ACTIVITY: In the material below, find the line containing "[归一化和标准化的区别](h" and the line containing "[归一化和标准化的区别3](http:/", then reproduce exactly both of them and every line between, and nothing else.

RECORDS SUPPLIED:
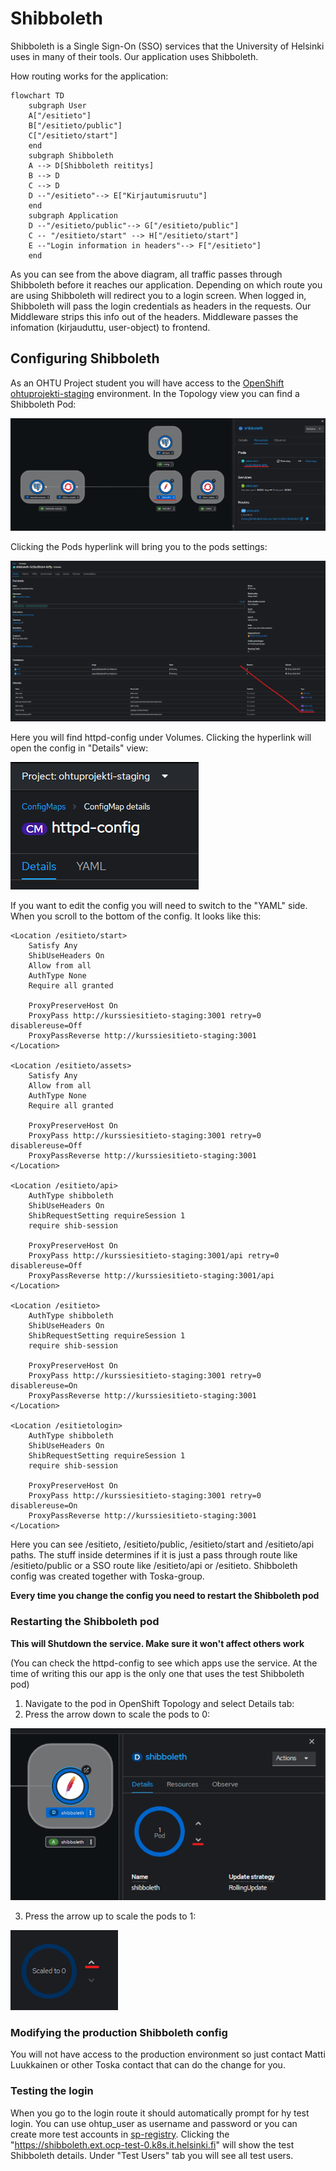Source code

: # Shibboleth
Shibboleth is a Single Sign-On (SSO) services that the University of Helsinki uses in many of their tools. Our application uses Shibboleth.

How routing works for the application:
```mermaid
flowchart TD
    subgraph User
    A["/esitieto"]
    B["/esitieto/public"]
    C["/esitieto/start"]
    end
    subgraph Shibboleth
    A --> D[Shibboleth reititys]
    B --> D
    C --> D
    D --"/esitieto"--> E["Kirjautumisruutu"]
    end
    subgraph Application
    D --"/esitieto/public"--> G["/esitieto/public"]
    C -- "/esitieto/start" --> H["/esitieto/start"]
    E --"Login information in headers"--> F["/esitieto"]
    end
```
As you can see from the above diagram, all traffic passes through Shibboleth before it reaches our application. Depending on which route you are using Shibboleth will redirect you to a login screen. When logged in, Shibboleth will pass the login credentials as headers in the requests. Our Middleware strips this info out of the headers. Middleware passes the infomation (kirjauduttu, user-object) to frontend.

## Configuring Shibboleth
As an OHTU Project student you will have access to the [OpenShift ohtuprojekti-staging](https://console-openshift-console.apps.ocp-test-0.k8s.it.helsinki.fi/topology/ns/ohtuprojekti-staging?view=graph) 
environment. In the Topology view you can find a Shibboleth Pod:

![Shibboleth_OpenShift_Topo.png](/documentation/images/shibboleth-guide/Shibboleth_OpenShift_Topo.png)

Clicking the Pods hyperlink will bring you to the pods settings:

![Shibboleth_OpenShift_Topo.png](/documentation/images/shibboleth-guide/Shibboleth_httpd-config_location.png)

Here you will find httpd-config under Volumes. Clicking the hyperlink will open the config in "Details" view:

![Shibboleth_OpenShift_Topo.png](/documentation/images/shibboleth-guide/Shibboleth_view_or_edit_config.png)

If you want to edit the config you will need to switch to the "YAML" side. When you scroll to the bottom of the config. It looks like this:

```
<Location /esitieto/start>
    Satisfy Any   
    ShibUseHeaders On
    Allow from all   
    AuthType None   
    Require all granted  

    ProxyPreserveHost On
    ProxyPass http://kurssiesitieto-staging:3001 retry=0 disablereuse=Off
    ProxyPassReverse http://kurssiesitieto-staging:3001
</Location>

<Location /esitieto/assets>
    Satisfy Any   
    Allow from all   
    AuthType None   
    Require all granted  

    ProxyPreserveHost On
    ProxyPass http://kurssiesitieto-staging:3001 retry=0 disablereuse=Off
    ProxyPassReverse http://kurssiesitieto-staging:3001
</Location>

<Location /esitieto/api>
    AuthType shibboleth
    ShibUseHeaders On
    ShibRequestSetting requireSession 1
    require shib-session

    ProxyPreserveHost On
    ProxyPass http://kurssiesitieto-staging:3001/api retry=0 disablereuse=Off
    ProxyPassReverse http://kurssiesitieto-staging:3001/api
</Location>

<Location /esitieto>
    AuthType shibboleth
    ShibUseHeaders On
    ShibRequestSetting requireSession 1
    require shib-session

    ProxyPreserveHost On
    ProxyPass http://kurssiesitieto-staging:3001 retry=0 disablereuse=On
    ProxyPassReverse http://kurssiesitieto-staging:3001
</Location>

<Location /esitietologin>
    AuthType shibboleth
    ShibUseHeaders On
    ShibRequestSetting requireSession 1
    require shib-session

    ProxyPreserveHost On
    ProxyPass http://kurssiesitieto-staging:3001 retry=0 disablereuse=On
    ProxyPassReverse http://kurssiesitieto-staging:3001
</Location>
```

Here you can see /esitieto, /esitieto/public, /esitieto/start and /esitieto/api paths. The stuff inside determines if it is just a pass through route like /esitieto/public or a SSO route like /esitieto/api or /esitieto. Shibboleth config was created together with Toska-group.

**Every time you change the config you need to restart the Shibboleth pod**

### Restarting the Shibboleth pod
**This will Shutdown the service. Make sure it won't affect others work**

(You can check the httpd-config to see which apps use the service. At the time of writing this our app is the only one that uses the test Shibboleth pod)
1. Navigate to the pod in OpenShift Topology and select Details tab:
2. Press the arrow down to scale the pods to 0:

![Shibboleth_OpenShift_Topo.png](/documentation/images/shibboleth-guide/Shibboleth_decrease_pods.png)

3. Press the arrow up to scale the pods to 1:

![Shibboleth_OpenShift_Topo.png](/documentation/images/shibboleth-guide/Shibboleth_increase_pods.png)

### Modifying the production Shibboleth config
You will not have access to the production environment so just contact Matti Luukkainen or other Toska contact that can do the change for you.

### Testing the login
When you go to the login route it should automatically prompt for hy test login. You can use ohtup_user as username and password or you can create more test accounts in [sp-registry](https://sp-registry.it.helsinki.fi/login/?next=/). Clicking the "https://shibboleth.ext.ocp-test-0.k8s.it.helsinki.fi" will show the test Shibboleth details. Under "Test Users" tab you will see all test users.
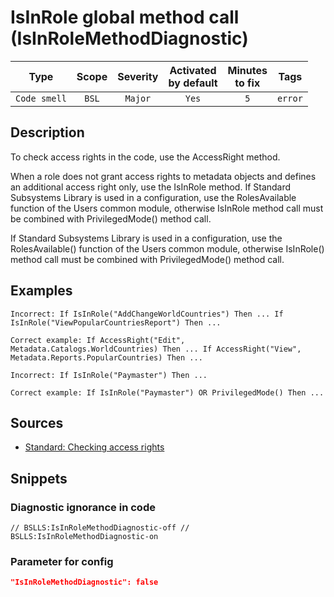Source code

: # IsInRole global method call (IsInRoleMethodDiagnostic)

Type | Scope | Severity | Activated<br>by default | Minutes<br>to fix | Tags
:-: | :-: | :-: | :-: | :-: | :-:
`Code smell` | `BSL` | `Major` | `Yes` | `5` | `error`

<!-- Блоки выше заполняются автоматически, не трогать -->

## Description

<!-- Описание диагностики заполняется вручную. Необходимо понятным языком описать смысл и схему работу -->

To check access rights in the code, use the AccessRight method.

When a role does not grant access rights to metadata objects and defines an additional access right only, use the IsInRole method. If Standard Subsystems Library is used in a configuration, use the RolesAvailable function of the Users common module, otherwise IsInRole method call must be combined with PrivilegedMode() method call.

If Standard Subsystems Library is used in a configuration, use the RolesAvailable() function of the Users common module, otherwise IsInRole() method call must be combined with PrivilegedMode() method call.

## Examples

<!-- В данном разделе приводятся примеры, на которые диагностика срабатывает, а также можно привести пример, как можно исправить ситуацию -->

```
Incorrect: If IsInRole("AddChangeWorldCountries") Then ... If IsInRole("ViewPopularCountriesReport") Then ...
```

```
Correct example: If AccessRight("Edit", Metadata.Catalogs.WorldCountries) Then ... If AccessRight("View", Metadata.Reports.PopularCountries) Then ...
```

```
Incorrect: If IsInRole("Paymaster") Then ...
```

```
Correct example: If IsInRole("Paymaster") OR PrivilegedMode() Then ...
```

## Sources

<!-- Необходимо указывать ссылки на все источники, из которых почерпнута информация для создания диагностики -->

- [Standard: Checking access rights](https://support.1ci.com/hc/en-us/articles/360011003180-Checking-access-rights)

## Snippets

<!-- Блоки ниже заполняются автоматически, не трогать -->

### Diagnostic ignorance in code

```bsl
// BSLLS:IsInRoleMethodDiagnostic-off // BSLLS:IsInRoleMethodDiagnostic-on
```

### Parameter for config

```json
"IsInRoleMethodDiagnostic": false
```
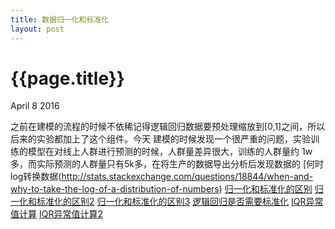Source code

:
 ```yaml
---
title: 数据归一化和标准化
layout: post
---
```


{{page.title}}
===================

<p class="meta">April 8 2016</p>


之前在建模的流程的时候不依稀记得逻辑回归数据要预处理缩放到[0,1]之间，所以后来的实验都加上了这个组件。今天
建模的时候发现一个很严重的问题，实验训练的模型在对线上人群进行预测的时候，人群量差异很大，训练的人群量约
1w多，而实际预测的人群量只有5k多，在将生产的数据导出分析后发现数据的
[何时log转换数据(http://stats.stackexchange.com/questions/18844/when-and-why-to-take-the-log-of-a-distribution-of-numbers)
[归一化和标准化的区别](http://stats.stackexchange.com/questions/10289/whats-the-difference-between-normalization-and-standardization)
[归一化和标准化的区别2](http://www.benetzkorn.com/2011/11/data-normalization-and-standardization/)
[归一化和标准化的区别3](http://www.dataminingblog.com/standardization-vs-normalization/)
[逻辑回归是否需要标准化](http://stats.stackexchange.com/questions/48360/is-standardization-needed-before-fitting-logistic-regression)
[IQR异常值计算](http://www.wikihow.com/Calculate-Outliers)
[IQR异常值计算2](http://www.purplemath.com/modules/boxwhisk3.htm)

EXPECTED ANSWER:
[归一化和标准化的区别](http://stats.stackexchange.com/questions/10289/whats-the-difference-between-normalization-and-standardization)
[归一化和标准化的区别2](http://www.benetzkorn.com/2011/11/data-normalization-and-standardization/)
[归一化和标准化的区别3](http://www.dataminingblog.com/standardization-vs-normalization/)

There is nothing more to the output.